Requirement: Nothing but the line containing "- **Loading States**: Spinners" and the lines after it in the entries below should appear, each repeated exactly.

Stored data:

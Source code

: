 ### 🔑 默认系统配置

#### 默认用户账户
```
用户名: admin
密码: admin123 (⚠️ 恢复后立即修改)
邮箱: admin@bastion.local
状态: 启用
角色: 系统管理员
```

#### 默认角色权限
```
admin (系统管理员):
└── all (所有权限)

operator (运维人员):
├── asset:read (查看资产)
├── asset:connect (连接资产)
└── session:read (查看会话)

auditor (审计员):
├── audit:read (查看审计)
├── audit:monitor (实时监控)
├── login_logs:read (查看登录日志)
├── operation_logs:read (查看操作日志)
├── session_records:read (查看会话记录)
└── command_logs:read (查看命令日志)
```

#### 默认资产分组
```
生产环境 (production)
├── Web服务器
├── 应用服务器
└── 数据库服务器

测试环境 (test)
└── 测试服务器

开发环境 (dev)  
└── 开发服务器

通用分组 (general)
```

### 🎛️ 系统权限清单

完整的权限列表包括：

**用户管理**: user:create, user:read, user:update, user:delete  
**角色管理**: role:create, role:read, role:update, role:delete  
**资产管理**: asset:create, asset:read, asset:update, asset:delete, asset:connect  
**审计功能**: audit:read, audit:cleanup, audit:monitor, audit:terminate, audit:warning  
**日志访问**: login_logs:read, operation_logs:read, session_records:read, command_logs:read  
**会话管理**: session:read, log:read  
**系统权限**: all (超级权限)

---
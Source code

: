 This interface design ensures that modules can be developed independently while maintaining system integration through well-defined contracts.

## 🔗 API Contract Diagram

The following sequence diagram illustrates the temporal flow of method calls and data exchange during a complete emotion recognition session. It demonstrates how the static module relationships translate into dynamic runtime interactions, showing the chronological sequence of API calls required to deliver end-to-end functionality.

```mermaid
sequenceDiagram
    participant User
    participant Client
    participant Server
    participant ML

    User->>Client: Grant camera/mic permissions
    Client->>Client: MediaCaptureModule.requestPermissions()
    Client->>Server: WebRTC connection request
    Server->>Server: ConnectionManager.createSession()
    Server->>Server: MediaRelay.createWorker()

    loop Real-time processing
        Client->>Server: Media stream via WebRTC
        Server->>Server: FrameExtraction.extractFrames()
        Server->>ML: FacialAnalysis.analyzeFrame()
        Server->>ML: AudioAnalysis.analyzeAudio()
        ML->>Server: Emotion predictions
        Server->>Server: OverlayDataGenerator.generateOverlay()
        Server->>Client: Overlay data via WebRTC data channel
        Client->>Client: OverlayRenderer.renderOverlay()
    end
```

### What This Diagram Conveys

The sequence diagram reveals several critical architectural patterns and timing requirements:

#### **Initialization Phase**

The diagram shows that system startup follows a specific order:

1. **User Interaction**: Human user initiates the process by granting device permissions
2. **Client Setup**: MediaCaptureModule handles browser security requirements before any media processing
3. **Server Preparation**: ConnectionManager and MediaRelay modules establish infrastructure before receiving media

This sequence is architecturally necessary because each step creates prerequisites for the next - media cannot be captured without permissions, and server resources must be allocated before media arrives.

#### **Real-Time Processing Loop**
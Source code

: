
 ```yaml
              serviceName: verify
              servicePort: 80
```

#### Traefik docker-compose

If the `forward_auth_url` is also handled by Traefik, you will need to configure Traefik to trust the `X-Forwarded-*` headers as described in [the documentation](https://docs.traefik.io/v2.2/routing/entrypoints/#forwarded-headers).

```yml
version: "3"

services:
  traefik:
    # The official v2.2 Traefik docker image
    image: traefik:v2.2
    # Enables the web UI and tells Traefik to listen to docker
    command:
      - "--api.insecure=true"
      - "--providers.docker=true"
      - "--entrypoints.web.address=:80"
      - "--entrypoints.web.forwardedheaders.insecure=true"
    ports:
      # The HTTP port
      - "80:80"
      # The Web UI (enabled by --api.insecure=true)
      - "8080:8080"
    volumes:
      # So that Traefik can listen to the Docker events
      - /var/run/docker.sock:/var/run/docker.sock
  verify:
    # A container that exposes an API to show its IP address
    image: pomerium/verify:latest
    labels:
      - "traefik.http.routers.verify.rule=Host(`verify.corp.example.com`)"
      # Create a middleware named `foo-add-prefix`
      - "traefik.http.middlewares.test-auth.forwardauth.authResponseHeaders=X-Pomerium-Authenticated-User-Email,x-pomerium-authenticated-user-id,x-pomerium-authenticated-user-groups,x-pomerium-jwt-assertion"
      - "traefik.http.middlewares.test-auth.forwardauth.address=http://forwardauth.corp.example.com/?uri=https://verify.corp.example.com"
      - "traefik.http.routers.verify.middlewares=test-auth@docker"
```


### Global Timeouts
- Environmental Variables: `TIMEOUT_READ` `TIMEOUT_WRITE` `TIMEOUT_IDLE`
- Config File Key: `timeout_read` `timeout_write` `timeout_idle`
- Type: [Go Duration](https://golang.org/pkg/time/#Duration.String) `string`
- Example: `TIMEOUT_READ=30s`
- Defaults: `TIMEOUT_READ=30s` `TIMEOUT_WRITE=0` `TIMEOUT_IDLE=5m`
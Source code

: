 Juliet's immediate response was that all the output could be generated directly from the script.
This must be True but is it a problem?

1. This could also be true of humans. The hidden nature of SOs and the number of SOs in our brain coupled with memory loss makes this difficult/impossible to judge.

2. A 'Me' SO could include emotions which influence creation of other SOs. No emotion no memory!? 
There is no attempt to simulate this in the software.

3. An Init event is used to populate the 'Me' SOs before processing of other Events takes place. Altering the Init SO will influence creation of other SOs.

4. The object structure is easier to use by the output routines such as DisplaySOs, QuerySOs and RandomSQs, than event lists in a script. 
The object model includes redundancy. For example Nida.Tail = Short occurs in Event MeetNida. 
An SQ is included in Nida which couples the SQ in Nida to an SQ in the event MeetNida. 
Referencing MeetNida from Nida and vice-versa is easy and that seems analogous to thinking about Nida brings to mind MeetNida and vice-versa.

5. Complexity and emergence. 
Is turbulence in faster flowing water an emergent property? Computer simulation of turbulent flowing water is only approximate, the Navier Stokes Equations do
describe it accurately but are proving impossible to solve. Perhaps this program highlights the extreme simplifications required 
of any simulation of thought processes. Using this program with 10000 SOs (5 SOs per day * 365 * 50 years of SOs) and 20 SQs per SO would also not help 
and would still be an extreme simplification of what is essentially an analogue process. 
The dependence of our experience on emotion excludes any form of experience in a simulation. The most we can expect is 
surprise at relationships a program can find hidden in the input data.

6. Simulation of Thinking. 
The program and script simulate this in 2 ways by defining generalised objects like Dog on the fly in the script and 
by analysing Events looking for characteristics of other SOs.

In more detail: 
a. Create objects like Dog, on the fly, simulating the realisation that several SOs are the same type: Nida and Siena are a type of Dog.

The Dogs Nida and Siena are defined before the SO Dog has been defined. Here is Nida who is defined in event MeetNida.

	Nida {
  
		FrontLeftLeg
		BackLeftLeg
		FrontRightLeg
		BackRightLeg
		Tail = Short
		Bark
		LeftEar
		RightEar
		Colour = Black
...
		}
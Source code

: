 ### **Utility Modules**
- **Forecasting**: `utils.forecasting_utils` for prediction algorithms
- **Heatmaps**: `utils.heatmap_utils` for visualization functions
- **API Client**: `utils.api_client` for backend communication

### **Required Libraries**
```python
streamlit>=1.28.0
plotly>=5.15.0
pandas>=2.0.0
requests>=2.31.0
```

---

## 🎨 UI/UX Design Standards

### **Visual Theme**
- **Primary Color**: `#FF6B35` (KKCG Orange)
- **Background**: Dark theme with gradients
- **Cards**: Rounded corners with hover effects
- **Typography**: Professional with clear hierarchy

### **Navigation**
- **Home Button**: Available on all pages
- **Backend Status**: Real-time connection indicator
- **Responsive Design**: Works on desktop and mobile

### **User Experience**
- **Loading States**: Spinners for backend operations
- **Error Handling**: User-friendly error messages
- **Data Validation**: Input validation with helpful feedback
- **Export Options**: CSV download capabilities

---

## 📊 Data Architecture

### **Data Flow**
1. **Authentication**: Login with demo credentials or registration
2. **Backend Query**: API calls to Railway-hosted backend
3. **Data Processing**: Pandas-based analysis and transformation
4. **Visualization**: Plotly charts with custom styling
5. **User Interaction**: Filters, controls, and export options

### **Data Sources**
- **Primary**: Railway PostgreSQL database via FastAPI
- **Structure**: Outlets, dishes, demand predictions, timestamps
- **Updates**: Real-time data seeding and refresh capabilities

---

Result:
- **Loading States**: Spinners for backend operations
- **Error Handling**: User-friendly error messages
- **Data Validation**: Input validation with helpful feedback
- **Export Options**: CSV download capabilities

---

## 📊 Data Architecture

### **Data Flow**
1. **Authentication**: Login with demo credentials or registration
2. **Backend Query**: API calls to Railway-hosted backend
3. **Data Processing**: Pandas-based analysis and transformation
4. **Visualization**: Plotly charts with custom styling
5. **User Interaction**: Filters, controls, and export options

### **Data Sources**
- **Primary**: Railway PostgreSQL database via FastAPI
- **Structure**: Outlets, dishes, demand predictions, timestamps
- **Updates**: Real-time data seeding and refresh capabilities

---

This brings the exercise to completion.